§ **EXERCISE**
Write out, as an exact transcription, the line that has "available ARIA roles](imgs/aria-roles.jpg)" and each line after it through the end of the data below.

[Saved data entries]
* * * * * * * * *

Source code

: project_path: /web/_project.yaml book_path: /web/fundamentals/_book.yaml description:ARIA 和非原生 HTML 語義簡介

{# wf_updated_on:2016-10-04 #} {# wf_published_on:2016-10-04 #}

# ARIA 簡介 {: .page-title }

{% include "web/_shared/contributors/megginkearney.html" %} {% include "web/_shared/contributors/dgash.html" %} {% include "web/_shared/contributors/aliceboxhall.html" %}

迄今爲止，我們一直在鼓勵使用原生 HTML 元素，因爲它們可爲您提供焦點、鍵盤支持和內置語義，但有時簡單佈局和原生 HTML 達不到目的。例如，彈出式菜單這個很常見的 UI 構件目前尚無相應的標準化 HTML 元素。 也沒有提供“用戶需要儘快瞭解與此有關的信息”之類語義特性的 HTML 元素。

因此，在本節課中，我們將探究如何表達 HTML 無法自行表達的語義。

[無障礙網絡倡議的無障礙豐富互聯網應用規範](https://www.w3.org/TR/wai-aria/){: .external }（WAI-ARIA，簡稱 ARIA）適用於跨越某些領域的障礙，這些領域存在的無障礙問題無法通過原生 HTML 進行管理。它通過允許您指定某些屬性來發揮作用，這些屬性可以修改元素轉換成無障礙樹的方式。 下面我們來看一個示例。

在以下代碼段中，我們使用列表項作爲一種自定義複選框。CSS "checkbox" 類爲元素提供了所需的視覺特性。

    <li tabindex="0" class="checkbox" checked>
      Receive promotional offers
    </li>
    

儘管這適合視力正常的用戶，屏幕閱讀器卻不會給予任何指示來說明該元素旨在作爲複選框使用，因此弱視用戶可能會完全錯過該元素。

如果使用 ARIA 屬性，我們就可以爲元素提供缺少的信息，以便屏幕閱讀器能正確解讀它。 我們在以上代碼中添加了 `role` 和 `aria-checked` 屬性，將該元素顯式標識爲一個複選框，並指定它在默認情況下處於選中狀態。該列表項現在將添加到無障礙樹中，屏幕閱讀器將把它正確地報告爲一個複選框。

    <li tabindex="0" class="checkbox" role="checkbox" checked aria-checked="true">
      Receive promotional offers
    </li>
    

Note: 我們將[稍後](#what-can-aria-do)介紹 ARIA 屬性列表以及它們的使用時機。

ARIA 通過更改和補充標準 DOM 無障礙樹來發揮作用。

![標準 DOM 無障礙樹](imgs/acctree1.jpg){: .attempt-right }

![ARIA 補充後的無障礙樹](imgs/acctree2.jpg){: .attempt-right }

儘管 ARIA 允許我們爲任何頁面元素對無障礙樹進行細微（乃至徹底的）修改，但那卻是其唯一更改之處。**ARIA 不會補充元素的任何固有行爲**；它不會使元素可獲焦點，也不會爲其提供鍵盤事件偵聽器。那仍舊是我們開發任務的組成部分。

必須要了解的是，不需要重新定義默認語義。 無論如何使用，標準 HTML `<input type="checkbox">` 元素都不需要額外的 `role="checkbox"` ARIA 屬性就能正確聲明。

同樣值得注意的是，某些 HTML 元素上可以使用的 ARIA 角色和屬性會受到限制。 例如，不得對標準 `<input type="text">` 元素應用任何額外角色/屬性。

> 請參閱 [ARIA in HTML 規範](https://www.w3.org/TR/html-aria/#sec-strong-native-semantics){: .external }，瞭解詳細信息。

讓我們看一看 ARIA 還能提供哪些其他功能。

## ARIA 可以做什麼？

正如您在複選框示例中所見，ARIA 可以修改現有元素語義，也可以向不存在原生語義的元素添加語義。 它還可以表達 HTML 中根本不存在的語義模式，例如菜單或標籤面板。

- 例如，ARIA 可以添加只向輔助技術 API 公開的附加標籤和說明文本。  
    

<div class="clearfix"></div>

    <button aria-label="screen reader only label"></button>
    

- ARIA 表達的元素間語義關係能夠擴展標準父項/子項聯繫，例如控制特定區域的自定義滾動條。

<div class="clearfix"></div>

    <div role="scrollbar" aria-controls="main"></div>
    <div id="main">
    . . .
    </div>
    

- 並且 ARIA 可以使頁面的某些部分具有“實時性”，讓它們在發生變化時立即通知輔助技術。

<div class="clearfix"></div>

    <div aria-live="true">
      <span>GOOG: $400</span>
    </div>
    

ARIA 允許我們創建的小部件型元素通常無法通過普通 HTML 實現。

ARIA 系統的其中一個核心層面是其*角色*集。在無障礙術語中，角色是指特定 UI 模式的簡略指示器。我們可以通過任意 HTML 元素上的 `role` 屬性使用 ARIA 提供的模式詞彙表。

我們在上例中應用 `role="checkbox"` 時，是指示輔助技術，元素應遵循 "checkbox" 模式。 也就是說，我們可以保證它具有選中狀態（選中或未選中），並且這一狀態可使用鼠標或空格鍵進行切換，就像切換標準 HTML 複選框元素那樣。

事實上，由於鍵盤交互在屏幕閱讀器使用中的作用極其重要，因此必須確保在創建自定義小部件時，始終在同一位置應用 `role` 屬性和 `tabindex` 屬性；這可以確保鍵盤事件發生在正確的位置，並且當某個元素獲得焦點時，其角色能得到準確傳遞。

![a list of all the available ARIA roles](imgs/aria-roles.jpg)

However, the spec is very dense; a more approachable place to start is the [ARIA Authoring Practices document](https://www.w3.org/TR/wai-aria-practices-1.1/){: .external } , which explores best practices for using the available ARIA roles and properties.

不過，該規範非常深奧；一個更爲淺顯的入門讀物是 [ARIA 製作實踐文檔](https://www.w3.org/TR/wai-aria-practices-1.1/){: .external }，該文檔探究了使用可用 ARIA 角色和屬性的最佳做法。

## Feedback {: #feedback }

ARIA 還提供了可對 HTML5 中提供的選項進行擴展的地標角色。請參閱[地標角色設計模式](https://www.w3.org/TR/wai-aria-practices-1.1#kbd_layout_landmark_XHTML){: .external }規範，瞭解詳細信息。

* * * * * * * * *

§ **EXERCISE RESPONSE**
![a list of all the available ARIA roles](imgs/aria-roles.jpg)

However, the spec is very dense; a more approachable place to start is the [ARIA Authoring Practices document](https://www.w3.org/TR/wai-aria-practices-1.1/){: .external } , which explores best practices for using the available ARIA roles and properties.

不過，該規範非常深奧；一個更爲淺顯的入門讀物是 [ARIA 製作實踐文檔](https://www.w3.org/TR/wai-aria-practices-1.1/){: .external }，該文檔探究了使用可用 ARIA 角色和屬性的最佳做法。

## Feedback {: #feedback }

ARIA 還提供了可對 HTML5 中提供的選項進行擴展的地標角色。請參閱[地標角色設計模式](https://www.w3.org/TR/wai-aria-practices-1.1#kbd_layout_landmark_XHTML){: .external }規範，瞭解詳細信息。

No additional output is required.